373 F.3d 248
Valentine HOROSHKO and Roger Horoshko, Plaintiffs-Appellants,
CITIBANK, N.A., Trustee-Appellee,
Chase Manhattan Mortgage Corporation, Charles G. Stiene, David Goldstein, Joan Marie Durante, Supreme Court of the State of New York, Michael Armstrong, Superintendent of Banking of New York State, Defendants-Appellees.
Docket No. 03-7388.
United States Court of Appeals, Second Circuit.
Argued: May 7, 2004.
Decided: July 1, 2004.
Valentine Horoshko, pro se, North Miami, FL, for Plaintiffs-Appellants.
M. John Pittoni, Garden City, NJ, for Defendants-Appellees Citibank, N.A., Trustee, and Chase Manhattan Mortgage Corp.
Robert D. Aronin, Mineola, NY, for Defendant-Appellee Charles G. Steine.
Before: OAKES, B.D. PARKER, Circuit Judges, KORMAN,* District Judge.
Plaintiffs-Appellants Valentine Horoshko and Roger Horoshko appeal from a judgment of the United States District Court for the Eastern District of New York (Sterling Johnson, Jr., Judge) dismissing as frivolous their complaint, which asserted claims under the Racketeer Influenced and Corrupt Organizations (RICO) Act, 18 U.S.C. ?? 1961-1968, and the Civil Rights Act, 42 U.S.C. ? 1985, against Citibank, N.A., Chase Manhattan Mortgage Corporation, and others. The Horoshkos are defendants in a separate foreclosure action brought by Citibank in the Supreme Court of the State of New York, County of Queens. Following an unsuccessful effort to have the foreclosure action permanently removed to the United States District Court for the Eastern District of New York, the Horoshkos filed the complaint underlying this appeal, alleging that Appellees are part of a RICO enterprise that harassed and intimidated individuals who do not perform on mortgages held by Citibank and Chase. The District Court found the Horoshkos’ substantive claims to be “[f]rivolous or [m]alicious,” Horoshko v. Citibank, N.A., No. 02-CV-6089 (SJ), slip op. at 2 (E.D.N.Y. Mar. 3, 2003), and their claim of diversity jurisdiction to be “frivolous” as well, id. at 6. The Court consequently dismissed the complaint, and noted that “any appeal from this Order would not be taken in good faith.” Id.

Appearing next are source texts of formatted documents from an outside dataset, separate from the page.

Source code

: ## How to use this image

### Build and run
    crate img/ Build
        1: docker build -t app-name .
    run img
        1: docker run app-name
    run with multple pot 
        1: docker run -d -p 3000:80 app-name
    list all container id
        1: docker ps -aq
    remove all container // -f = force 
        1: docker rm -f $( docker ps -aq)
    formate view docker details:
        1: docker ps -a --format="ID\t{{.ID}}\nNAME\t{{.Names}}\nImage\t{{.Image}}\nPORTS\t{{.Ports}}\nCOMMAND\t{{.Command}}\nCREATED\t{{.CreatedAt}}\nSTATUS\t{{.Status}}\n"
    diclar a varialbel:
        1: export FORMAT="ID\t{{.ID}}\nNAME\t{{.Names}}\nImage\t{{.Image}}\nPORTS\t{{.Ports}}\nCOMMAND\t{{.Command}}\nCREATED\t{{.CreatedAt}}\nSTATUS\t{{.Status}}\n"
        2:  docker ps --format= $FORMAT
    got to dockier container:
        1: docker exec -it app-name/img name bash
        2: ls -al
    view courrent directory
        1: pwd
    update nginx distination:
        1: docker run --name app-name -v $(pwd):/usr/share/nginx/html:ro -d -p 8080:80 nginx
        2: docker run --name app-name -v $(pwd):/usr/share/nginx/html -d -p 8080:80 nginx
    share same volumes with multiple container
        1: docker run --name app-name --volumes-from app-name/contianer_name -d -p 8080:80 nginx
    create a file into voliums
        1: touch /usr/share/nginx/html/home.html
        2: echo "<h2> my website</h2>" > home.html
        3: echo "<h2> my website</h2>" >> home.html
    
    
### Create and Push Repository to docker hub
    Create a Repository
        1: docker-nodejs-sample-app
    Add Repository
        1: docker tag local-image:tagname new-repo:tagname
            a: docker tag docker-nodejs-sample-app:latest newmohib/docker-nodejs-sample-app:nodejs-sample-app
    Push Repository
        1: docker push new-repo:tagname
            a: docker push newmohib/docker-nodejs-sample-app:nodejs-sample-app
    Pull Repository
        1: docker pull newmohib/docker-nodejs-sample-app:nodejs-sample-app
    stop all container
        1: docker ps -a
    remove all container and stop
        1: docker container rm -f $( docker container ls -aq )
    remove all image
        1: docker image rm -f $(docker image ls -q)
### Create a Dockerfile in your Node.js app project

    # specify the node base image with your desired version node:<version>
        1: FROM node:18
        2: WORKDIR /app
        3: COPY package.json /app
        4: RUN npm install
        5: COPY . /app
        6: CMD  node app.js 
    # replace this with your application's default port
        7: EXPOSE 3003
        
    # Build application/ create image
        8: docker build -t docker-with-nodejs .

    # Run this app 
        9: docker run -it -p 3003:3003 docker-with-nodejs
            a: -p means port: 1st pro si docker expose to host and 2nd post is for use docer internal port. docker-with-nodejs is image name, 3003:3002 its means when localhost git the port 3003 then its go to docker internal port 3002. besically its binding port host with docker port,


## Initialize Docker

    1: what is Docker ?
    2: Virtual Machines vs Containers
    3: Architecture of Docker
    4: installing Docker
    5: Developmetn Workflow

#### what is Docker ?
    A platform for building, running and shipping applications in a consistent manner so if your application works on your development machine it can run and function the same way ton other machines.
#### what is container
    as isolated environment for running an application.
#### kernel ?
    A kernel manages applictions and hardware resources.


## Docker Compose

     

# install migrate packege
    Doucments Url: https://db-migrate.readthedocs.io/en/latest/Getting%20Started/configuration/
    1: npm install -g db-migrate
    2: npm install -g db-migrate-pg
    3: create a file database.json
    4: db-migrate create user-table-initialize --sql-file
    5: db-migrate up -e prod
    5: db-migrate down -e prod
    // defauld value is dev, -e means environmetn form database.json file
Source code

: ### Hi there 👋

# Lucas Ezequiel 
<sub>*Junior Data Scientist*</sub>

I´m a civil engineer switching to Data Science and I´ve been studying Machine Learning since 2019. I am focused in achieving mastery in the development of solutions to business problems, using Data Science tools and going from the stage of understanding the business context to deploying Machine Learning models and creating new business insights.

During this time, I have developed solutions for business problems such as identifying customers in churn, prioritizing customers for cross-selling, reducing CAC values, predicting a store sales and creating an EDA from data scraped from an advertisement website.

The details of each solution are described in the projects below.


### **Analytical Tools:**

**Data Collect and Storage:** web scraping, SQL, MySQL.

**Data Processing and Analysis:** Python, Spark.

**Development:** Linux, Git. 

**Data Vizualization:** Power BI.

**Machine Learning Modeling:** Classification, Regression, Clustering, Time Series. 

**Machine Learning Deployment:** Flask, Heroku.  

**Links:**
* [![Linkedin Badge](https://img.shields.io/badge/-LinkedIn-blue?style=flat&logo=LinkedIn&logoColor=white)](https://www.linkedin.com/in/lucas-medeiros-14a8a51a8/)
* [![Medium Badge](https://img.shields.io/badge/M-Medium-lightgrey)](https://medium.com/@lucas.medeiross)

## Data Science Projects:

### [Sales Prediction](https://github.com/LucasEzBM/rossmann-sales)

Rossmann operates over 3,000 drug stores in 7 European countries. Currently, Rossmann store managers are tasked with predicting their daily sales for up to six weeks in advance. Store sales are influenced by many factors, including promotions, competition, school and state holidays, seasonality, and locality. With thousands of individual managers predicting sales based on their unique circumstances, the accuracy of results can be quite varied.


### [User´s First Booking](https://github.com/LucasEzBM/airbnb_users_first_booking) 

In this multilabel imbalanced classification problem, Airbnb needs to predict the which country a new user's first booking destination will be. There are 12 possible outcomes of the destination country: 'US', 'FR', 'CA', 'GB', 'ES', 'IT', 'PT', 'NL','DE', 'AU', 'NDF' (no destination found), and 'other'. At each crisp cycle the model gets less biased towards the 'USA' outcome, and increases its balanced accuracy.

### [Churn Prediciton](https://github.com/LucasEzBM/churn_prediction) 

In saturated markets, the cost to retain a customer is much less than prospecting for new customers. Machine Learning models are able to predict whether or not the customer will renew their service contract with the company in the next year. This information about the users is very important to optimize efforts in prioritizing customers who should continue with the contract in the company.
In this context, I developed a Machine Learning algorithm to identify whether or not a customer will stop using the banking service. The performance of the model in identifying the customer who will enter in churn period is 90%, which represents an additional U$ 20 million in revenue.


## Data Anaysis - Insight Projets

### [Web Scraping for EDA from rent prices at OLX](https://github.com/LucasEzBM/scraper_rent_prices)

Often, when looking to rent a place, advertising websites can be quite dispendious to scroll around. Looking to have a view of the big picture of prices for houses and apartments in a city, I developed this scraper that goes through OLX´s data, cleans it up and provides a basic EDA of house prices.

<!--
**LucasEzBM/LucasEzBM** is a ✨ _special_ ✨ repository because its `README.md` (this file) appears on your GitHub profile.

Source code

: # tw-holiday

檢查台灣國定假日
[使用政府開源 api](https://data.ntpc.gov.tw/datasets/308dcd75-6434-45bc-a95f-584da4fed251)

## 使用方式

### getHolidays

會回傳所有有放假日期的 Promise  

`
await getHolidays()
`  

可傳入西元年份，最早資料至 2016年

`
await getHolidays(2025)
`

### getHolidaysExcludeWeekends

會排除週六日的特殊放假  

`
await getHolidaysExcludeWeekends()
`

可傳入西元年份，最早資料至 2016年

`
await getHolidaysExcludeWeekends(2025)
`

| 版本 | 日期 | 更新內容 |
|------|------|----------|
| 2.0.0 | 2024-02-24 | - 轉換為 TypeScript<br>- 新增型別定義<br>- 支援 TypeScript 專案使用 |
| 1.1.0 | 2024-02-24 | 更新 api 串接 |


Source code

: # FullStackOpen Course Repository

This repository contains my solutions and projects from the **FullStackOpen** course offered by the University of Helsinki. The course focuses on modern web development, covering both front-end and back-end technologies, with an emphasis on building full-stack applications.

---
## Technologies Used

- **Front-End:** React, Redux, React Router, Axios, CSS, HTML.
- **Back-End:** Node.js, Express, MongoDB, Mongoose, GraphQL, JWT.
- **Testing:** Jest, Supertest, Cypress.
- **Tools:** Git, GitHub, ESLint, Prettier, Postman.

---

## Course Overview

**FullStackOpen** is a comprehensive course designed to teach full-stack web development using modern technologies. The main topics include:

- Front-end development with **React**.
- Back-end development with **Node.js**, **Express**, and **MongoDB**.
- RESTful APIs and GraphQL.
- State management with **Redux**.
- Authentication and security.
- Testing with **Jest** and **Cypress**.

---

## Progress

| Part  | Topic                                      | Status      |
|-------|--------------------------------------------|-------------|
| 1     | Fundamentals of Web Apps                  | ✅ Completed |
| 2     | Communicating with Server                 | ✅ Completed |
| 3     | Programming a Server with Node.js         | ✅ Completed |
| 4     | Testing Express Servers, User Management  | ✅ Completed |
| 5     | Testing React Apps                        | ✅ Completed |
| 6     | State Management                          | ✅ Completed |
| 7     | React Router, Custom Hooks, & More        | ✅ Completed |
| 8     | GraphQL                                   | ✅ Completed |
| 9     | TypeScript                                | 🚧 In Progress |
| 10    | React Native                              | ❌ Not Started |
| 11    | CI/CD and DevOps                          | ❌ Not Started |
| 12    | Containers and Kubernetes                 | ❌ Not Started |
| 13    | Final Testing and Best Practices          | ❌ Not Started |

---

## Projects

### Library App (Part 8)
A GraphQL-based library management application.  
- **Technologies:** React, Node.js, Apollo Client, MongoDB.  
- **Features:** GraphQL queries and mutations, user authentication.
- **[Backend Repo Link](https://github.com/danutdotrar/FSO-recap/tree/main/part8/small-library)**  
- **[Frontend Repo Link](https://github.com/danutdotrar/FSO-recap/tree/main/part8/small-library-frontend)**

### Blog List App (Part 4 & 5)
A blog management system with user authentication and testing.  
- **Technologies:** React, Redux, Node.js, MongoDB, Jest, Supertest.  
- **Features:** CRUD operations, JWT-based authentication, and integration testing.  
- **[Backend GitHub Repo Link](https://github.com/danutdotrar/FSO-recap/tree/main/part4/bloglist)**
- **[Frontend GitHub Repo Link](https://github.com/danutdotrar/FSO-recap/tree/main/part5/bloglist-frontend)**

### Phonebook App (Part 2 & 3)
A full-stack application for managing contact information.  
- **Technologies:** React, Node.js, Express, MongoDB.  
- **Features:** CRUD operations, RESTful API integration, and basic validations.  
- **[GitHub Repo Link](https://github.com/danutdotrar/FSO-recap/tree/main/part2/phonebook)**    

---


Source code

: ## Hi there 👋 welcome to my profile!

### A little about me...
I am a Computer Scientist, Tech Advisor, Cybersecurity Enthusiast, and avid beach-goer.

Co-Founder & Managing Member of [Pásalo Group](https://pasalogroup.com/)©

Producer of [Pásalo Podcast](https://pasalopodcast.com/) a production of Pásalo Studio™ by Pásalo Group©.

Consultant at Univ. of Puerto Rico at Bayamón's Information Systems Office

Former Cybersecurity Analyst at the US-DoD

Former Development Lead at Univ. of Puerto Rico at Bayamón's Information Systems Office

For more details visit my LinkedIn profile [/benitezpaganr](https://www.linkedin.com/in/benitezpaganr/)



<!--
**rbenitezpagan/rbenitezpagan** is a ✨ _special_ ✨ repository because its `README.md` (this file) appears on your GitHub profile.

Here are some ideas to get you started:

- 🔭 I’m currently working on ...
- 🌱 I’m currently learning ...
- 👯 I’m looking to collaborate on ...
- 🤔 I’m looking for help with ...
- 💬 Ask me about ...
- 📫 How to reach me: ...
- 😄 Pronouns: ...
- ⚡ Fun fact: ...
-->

On appeal, the Horoshkos raise two issues. First, they argue that the District Court abused its discretion by not granting them leave to file an amended complaint. Second, they contend that the District Court erred in finding diversity jurisdiction absent.
Turning to the first issue, the record before us does not indicate that the Horoshkos requested an opportunity to file an amended pleading in the District Court. On appeal, furthermore, the Horoshkos fail to disclose what additional allegations they would make which might lead to a different result. See, e.g., Nat’l Union of Hosp. & Health Care Employees v. Carey, 557 F.2d 278, 282 (2d Cir.1977). Instead, they simply make the conclusory assertion that “the complaint can be amended to state a valid claim under the RICO Act.” Appellants’ Br. at 5. Because an amendment is not warranted “[a]bsent some indication as to what appellants might add to their complaint in order to make it viable,” Nat’l Union of Hosp. & Health Care Employees, 557 F.2d at 282, the District Court was under no obligation to provide the Horoshkos with leave to amend their complaint, much less provide such leave sua sponte. The Horoshkos’ contention that the District Court abused its discretion in not permitting an amendment that was never requested is frivolous. With respect to the Horoshkos’ second claim concerning diversity jurisdiction, this issue is immaterial since the District Court’s dismissal was based on the frivolous nature of the Horoshkos’ substantive claims rather than any perceived lack of jurisdiction.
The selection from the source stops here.